•  
  •  
  •  
  •  
  •  
  •  
  •  
  •  
  •  
  •  
  •  
  •  
  •  
  •  
  •  
  •  
  •  
  •  
  •  
  •  
  •  
  •  
  •  
  •  

Liens entre la COVID-19 et l’Alzheimer : des questions en suspens

Le 6 à 9

Avec Patricia Bitu Tshikudi

En semaine de 6 h à 9 h

Liens entre la COVID-19 et l’Alzheimer : des questions en suspens

Rattrapage du mardi 12 janvier 2021
Démence chez les personnes âgées

Démence chez les personnes âgées

Photo : Radio-Canada

Le mois de la sensibilisation à la maladie d'Alzheimer prend une dimension différente cette année, la pandémie ayant bouleversé les habitudes et les repères des personnes atteintes de démence. Plusieurs projets de recherche se penchent d'ailleurs sur les liens potentiels entre la COVID-19 et l'Alzheimer, affirme Simon Duchesne, professeur titulaire au Département de radiologie de l'Université Laval, chercheur au centre CERVO et codirecteur du Consortium d'identification précoce de la maladie d'Alzheimer.

On sait que « le cerveau des gens atteints [d’Alzheimer] est rempli de protéines anormales », ce qui pourrait se comparer à une « accumulation de déchets dans [une] entrée », explique M. Duchesne.

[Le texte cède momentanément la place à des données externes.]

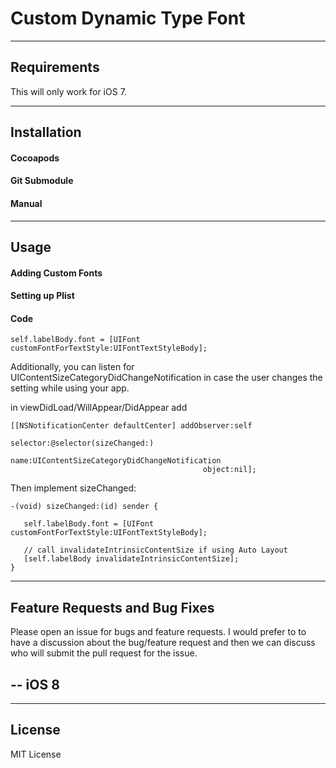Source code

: Custom Dynamic Type Font
=====================

----------
Requirements
----------
This will only work for iOS 7.

----------
Installation
----------
#### Cocoapods
#### Git Submodule
#### Manual

---------
Usage
---------

#### Adding Custom Fonts
#### Setting up Plist
#### Code

    self.labelBody.font = [UIFont customFontForTextStyle:UIFontTextStyleBody];

Additionally, you can listen for UIContentSizeCategoryDidChangeNotification in case the user changes the setting while using your app.

in viewDidLoad/WillAppear/DidAppear add

    [[NSNotificationCenter defaultCenter] addObserver:self
                                             selector:@selector(sizeChanged:)
                                                 name:UIContentSizeCategoryDidChangeNotification
                                               object:nil];
Then implement sizeChanged:

    -(void) sizeChanged:(id) sender {

       self.labelBody.font = [UIFont customFontForTextStyle:UIFontTextStyleBody];
    
       // call invalidateIntrinsicContentSize if using Auto Layout
       [self.labelBody invalidateIntrinsicContentSize];
    }

---------
Feature Requests and Bug Fixes
---------
Please open an issue for bugs and feature requests. I would prefer to to have a discussion about the bug/feature request and then we can discuss who will submit the pull request for the issue.

--
iOS 8
--

---------
License
---------
MIT License

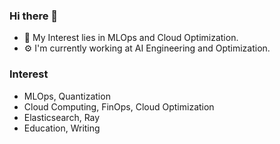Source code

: ### Hi there 👋

- 🌱 My Interest lies in MLOps and Cloud Optimization.
- ⚙️ I'm currently working at AI Engineering and Optimization.

### Interest
- MLOps, Quantization
- Cloud Computing, FinOps, Cloud Optimization
- Elasticsearch, Ray
- Education, Writing
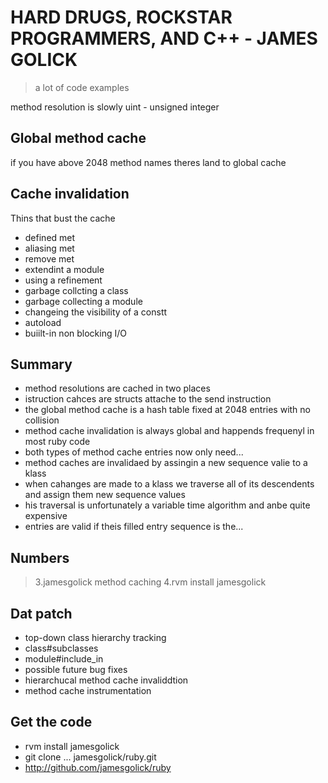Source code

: HARD DRUGS, ROCKSTAR PROGRAMMERS, AND C++ - JAMES GOLICK
========================================================

> a lot of code examples

method resolution is slowly
uint - unsigned integer

Global method cache
-------------------

if you have above 2048 method names theres land to global cache

Cache invalidation
------------------

Thins that bust the cache
- defined met
- aliasing met
- remove met
- extendint a module
- using a refinement
- garbage collcting a class
- garbage collecting a module
- changeing the visibility of a constt
- autoload
- buiilt-in non blocking I/O

Summary
-------

- method resolutions are cached in two places
- istruction cahces are structs attache to the send instruction
- the global method cache is a hash table fixed at 2048 entries with no
collision
- method cache invalidation is always global and happends frequenyl in
most ruby code
- both types of method cache entries now only need...
- method caches are invalidaed by assingin a new sequence valie to a
klass
- when cahanges are made to a klass we traverse all of its descendents
and assign them new sequence values
- his traversal is unfortunately a variable time algorithm and anbe
quite expensive
- entries are valid if theis filled entry sequence is the...

Numbers
-------

> 3.jamesgolick method caching
> 4.rvm install jamesgolick

Dat patch
---------

- top-down class hierarchy tracking
- class#subclasses 
- module#include_in
- possible future bug fixes
- hierarchucal method cache invaliddtion
- method cache instrumentation

Get the code
------------

- rvm install jamesgolick
- git clone ... jamesgolick/ruby.git
- http://github.com/jamesgolick/ruby
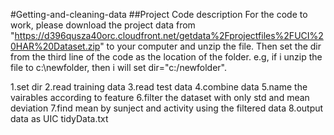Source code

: #Getting-and-cleaning-data
##Project Code description
For the code to work, please download the project data from "https://d396qusza40orc.cloudfront.net/getdata%2Fprojectfiles%2FUCI%20HAR%20Dataset.zip" to your computer and unzip the file. Then set the dir from the third line of the code as the location of the folder. 
e.g, if i unzip the file to c:\newfolder, then i will set dir="c:/newfolder".

1.set dir
2.read training data
3.read test data
4.combine data
5.name the vairables according to feature
6.filter the dataset with only std and mean deviation
7.find mean by sunject and activity using the filtered data
8.output data as UIC tidyData.txt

Cela s’accompagne d’une « baisse de l’activité énergétique des neurones, les cellules du cerveau, voire [de] leur disparition », ajoute-t-il. « C’est comme si les déchets vous bloquaient et vous empêchaient finalement de sortir », illustre le chercheur. Le cerveau « n’est pas capable de se débarrasser de ces déchets », poursuit-il, pour donner une idée de l’inflammation qui s’ensuit, et qui est une « réponse anormale du cerveau ».

S’il est « encore un peu tôt pour statuer sur les effets à long terme » de la COVID-19 sur l’Alzheimer, une maladie dont les conséquences se produisent sur des décennies, M. Duchesne affirme néanmoins que « tout ce qui va augmenter ces protéines, ces mauvais déchets, tout ce qui va diminuer l’activité [du cerveau], tout ce qui va augmenter l’inflammation ne sera pas très bon pour le cerveau ».

Or, on sait que la phase aiguë de la COVID-19 crée « beaucoup d’inflammation […] dans le cerveau », ce qui incite les chercheurs à se demander « quel [sera] l’effet à long terme de cette inflammation-là », déclare M. Duchesne.

Il sera aussi important de déterminer les conséquences des « effets respiratoires et [des] effets cardiovasculaires » de la COVID-19, ajoute le professeur, en précisant que le « système cérébrovasculaire est énorme ».

Un des projets de recherche en cours au Canada recrutera des participants à Winnipeg pour « prendre des images du cerveau de gens qui sont cognitivement sains, donc qui n’ont pas la maladie d’Alzheimer », afin de déterminer l’effet à long terme de la COVID-19 sur le cerveau.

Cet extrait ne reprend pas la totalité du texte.